┌─ RECORDS PROVIDED
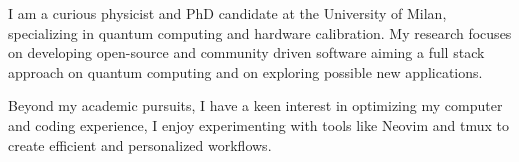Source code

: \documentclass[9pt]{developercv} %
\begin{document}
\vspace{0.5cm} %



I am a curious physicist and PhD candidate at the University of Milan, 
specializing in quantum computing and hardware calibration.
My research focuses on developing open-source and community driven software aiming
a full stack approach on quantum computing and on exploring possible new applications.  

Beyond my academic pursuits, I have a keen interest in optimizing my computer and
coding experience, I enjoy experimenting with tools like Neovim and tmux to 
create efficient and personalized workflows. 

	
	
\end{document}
└─
┌─ RECORDS PROVIDED
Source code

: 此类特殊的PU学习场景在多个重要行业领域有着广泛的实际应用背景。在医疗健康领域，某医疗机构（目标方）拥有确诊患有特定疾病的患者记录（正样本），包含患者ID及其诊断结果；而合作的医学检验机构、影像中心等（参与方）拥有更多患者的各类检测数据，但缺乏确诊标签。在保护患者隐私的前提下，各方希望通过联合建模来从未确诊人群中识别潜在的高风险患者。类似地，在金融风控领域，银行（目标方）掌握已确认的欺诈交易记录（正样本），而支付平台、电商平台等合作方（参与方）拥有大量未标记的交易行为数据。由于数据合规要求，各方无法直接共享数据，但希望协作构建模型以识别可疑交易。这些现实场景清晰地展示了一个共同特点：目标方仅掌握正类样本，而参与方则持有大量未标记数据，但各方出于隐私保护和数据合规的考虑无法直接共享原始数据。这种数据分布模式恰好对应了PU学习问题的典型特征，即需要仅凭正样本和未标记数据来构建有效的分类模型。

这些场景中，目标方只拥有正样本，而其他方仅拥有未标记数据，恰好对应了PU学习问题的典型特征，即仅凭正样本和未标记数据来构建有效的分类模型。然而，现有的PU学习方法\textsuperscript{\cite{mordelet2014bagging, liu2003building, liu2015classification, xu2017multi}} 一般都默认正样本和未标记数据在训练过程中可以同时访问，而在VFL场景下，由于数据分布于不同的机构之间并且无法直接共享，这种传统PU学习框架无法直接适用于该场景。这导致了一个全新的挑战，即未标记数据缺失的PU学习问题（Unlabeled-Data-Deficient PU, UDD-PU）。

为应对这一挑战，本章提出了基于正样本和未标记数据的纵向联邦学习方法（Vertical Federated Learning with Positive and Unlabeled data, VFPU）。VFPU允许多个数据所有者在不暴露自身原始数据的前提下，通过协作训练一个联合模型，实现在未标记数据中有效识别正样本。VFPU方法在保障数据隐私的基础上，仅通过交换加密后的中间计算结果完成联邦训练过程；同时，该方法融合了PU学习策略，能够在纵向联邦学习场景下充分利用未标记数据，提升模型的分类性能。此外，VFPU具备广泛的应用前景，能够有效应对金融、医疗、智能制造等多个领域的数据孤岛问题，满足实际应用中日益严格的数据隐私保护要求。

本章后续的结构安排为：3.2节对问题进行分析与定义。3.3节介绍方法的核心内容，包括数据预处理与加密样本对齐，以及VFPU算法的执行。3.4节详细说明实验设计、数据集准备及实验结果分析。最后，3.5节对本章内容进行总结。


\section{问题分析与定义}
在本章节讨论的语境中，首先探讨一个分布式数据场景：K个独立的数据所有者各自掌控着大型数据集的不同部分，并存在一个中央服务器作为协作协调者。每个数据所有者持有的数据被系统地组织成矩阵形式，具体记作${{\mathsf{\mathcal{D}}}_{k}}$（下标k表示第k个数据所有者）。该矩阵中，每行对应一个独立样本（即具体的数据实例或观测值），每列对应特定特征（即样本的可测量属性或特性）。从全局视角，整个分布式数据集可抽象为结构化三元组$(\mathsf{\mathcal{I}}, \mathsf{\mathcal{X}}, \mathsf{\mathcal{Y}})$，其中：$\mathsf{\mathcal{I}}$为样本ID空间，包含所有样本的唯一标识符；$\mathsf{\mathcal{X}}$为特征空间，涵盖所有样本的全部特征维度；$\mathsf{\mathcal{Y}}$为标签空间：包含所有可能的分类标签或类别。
└─
▶ [WHAT TO WORK ON]: Within the entries above, how many lines contain the word "computing"? State the number only.

▶ [SOLUTION FOR THIS TASK]: 2